Via financial and commercial roles at InHealth, ORLA Healthcare and Greenbrook Healthcare, Stuart Webb has a strong understanding of healthcare provision and commissioning. He started his career at Oxford University Press following a degree in Accounting and Finance.
VivoPlex’s new facilities will incorporate a clean room which is expected to come on-line early next year for in-house manufacturing of its intra-uterine device.
Joanna Smart, CEO of VivoPlex, said: “Our expansion to Oxford is an important milestone in VivoPlex’s development, bringing us the facilities we need to move our intra-uterine biosensor through the next phases of clinical and commercial development. Location in this medtech and digital health cluster also provides access to the talent, expertise and funding which will drive our future growth.
“Alongside the move to Milton Park, I’m pleased to welcome Stuart Webb to VivoPlex as Finance Director. He is already having a significant impact as we work closely together on financial strategy.”

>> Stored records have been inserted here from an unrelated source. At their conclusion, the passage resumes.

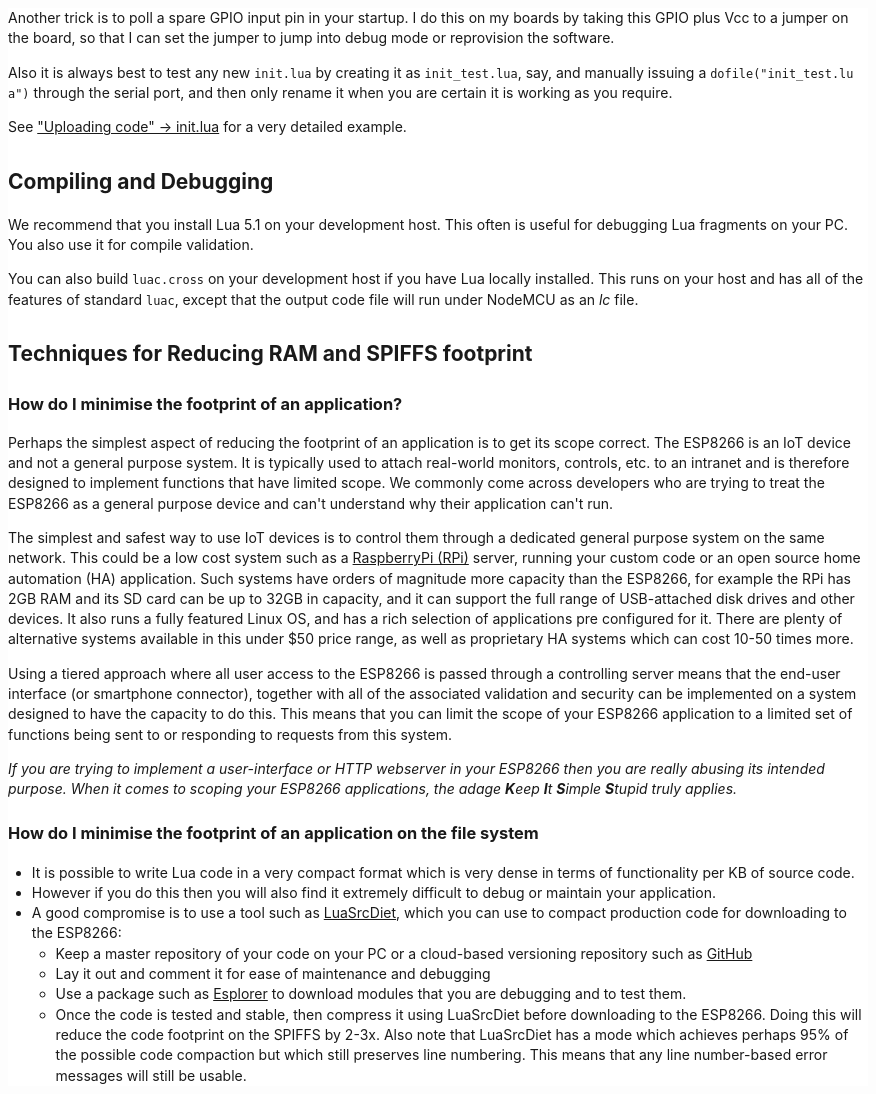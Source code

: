 Another trick is to poll a spare GPIO input pin in your startup. I do this on my boards by taking this GPIO plus Vcc to a jumper on the board, so that I can set the jumper to jump into debug mode or reprovision the software.

Also it is always best to test any new `init.lua` by creating it as `init_test.lua`, say, and manually issuing a `dofile("init_test.lua")` through the serial port, and then only rename it when you are certain it is working as you require.

See ["Uploading code" → init.lua](upload.md#initlua) for a very detailed example.

## Compiling and Debugging

We recommend that you install Lua 5.1 on your development host. This often is useful for debugging Lua fragments on your PC. You also use it for compile validation.

You can also build `luac.cross` on your development host if you have Lua locally installed. This runs on your host and has all of the features of standard `luac`, except that the output code file will run under NodeMCU as an _lc_ file.

## Techniques for Reducing RAM and SPIFFS footprint

### How do I minimise the footprint of an application?

Perhaps the simplest aspect of reducing the footprint of an application is to get its scope correct. The ESP8266 is an IoT device and not a general purpose system. It is typically used to attach real-world monitors, controls, etc. to an intranet and is therefore designed to implement functions that have limited scope. We commonly come across developers who are trying to treat the ESP8266 as a general purpose device and can't understand why their application can't run.

The simplest and safest way to use IoT devices is to control them through a dedicated general purpose system on the same network. This could be a low cost system such as a [RaspberryPi (RPi)](https://www.raspberrypi.org/) server, running your custom code or an open source home automation (HA) application. Such systems have orders of magnitude more capacity than the ESP8266, for example the RPi has 2GB RAM and its SD card can be up to 32GB in capacity, and it can support the full range of USB-attached disk drives and other devices. It also runs a fully featured Linux OS, and has a rich selection of applications pre configured for it. There are plenty of alternative systems available in this under $50 price range, as well as proprietary HA systems which can cost 10-50 times more.

Using a tiered approach where all user access to the ESP8266 is passed through a controlling server means that the end-user interface (or smartphone connector), together with all of the associated validation and security can be implemented on a system designed to have the capacity to do this. This means that you can limit the scope of your ESP8266 application to a limited set of functions being sent to or responding to requests from this system.

_If you are trying to implement a user-interface or HTTP webserver in your ESP8266 then you are really abusing its intended purpose. When it comes to scoping your ESP8266 applications, the adage **K**eep **I**t **S**imple **S**tupid truly applies._

### How do I minimise the footprint of an application on the file system

- It is possible to write Lua code in a very compact format which is very dense in terms of functionality per KB of source code.
- However if you do this then you will also find it extremely difficult to debug or maintain your application.
- A good compromise is to use a tool such as [LuaSrcDiet](http://luaforge.net/projects/luasrcdiet/), which you can use to compact production code for downloading to the ESP8266:
  - Keep a master repository of your code on your PC or a cloud-based versioning repository such as [GitHub](https://github.com/)
  - Lay it out and comment it for ease of maintenance and debugging
  - Use a package such as [Esplorer](https://github.com/4refr0nt/ESPlorer) to download modules that you are debugging and to test them.
  - Once the code is tested and stable, then compress it using LuaSrcDiet before downloading to the ESP8266. Doing this will reduce the code footprint on the SPIFFS by 2-3x. Also note that LuaSrcDiet has a mode which achieves perhaps 95% of the possible code compaction but which still preserves line numbering. This means that any line number-based error messages will still be usable.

VivoPlex is a precision health technology company focused on human fertility. Its product, which is in development, is the first insertable wireless device to measure key uterine parameters – oxygen concentration, pH and temperature. Better understanding of these levels in humans in real time should enable improvement of the success rate of fertility treatment, currently 25-30%.

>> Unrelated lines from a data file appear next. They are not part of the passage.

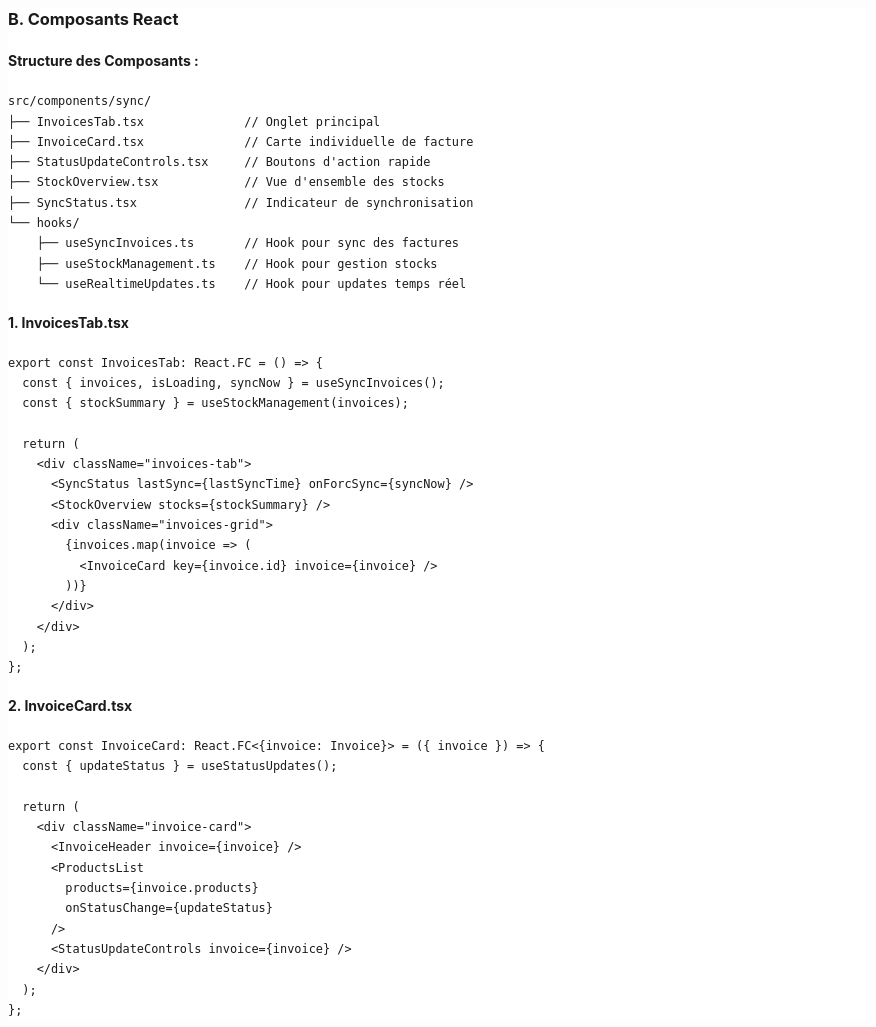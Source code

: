 ### **B. Composants React**

#### **Structure des Composants :**
```
src/components/sync/
├── InvoicesTab.tsx              // Onglet principal
├── InvoiceCard.tsx              // Carte individuelle de facture
├── StatusUpdateControls.tsx     // Boutons d'action rapide
├── StockOverview.tsx            // Vue d'ensemble des stocks
├── SyncStatus.tsx               // Indicateur de synchronisation
└── hooks/
    ├── useSyncInvoices.ts       // Hook pour sync des factures
    ├── useStockManagement.ts    // Hook pour gestion stocks
    └── useRealtimeUpdates.ts    // Hook pour updates temps réel
```

#### **1. InvoicesTab.tsx**
```tsx
export const InvoicesTab: React.FC = () => {
  const { invoices, isLoading, syncNow } = useSyncInvoices();
  const { stockSummary } = useStockManagement(invoices);
  
  return (
    <div className="invoices-tab">
      <SyncStatus lastSync={lastSyncTime} onForcSync={syncNow} />
      <StockOverview stocks={stockSummary} />
      <div className="invoices-grid">
        {invoices.map(invoice => (
          <InvoiceCard key={invoice.id} invoice={invoice} />
        ))}
      </div>
    </div>
  );
};
```

#### **2. InvoiceCard.tsx**
```tsx
export const InvoiceCard: React.FC<{invoice: Invoice}> = ({ invoice }) => {
  const { updateStatus } = useStatusUpdates();
  
  return (
    <div className="invoice-card">
      <InvoiceHeader invoice={invoice} />
      <ProductsList 
        products={invoice.products}
        onStatusChange={updateStatus}
      />
      <StatusUpdateControls invoice={invoice} />
    </div>
  );
};
```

Around 12% of women wishing to have a child experience subfertility, and the IVF market is growing at 11% a year, driven by factors such as rising age at which women are having children and increasing disposable income globally.
The VivoPlex product comprises an insertable monitor no bigger than an intra-uterine device (IUD or coil) plus a wearable in the form of washable, discreet briefs which provides wireless power to the device and transmits data to proprietary software for use by the fertility specialist. It has generated positive results in early studies, and has potential in a range of other applications such as livestock monitoring and animal welfare. The company, which brings together a multidisciplinary team of clinical fertility experts and world-class biosensor and digital technology engineers with experienced corporate and business development executives, was established in 2015 as a spin-out from the University of Southampton.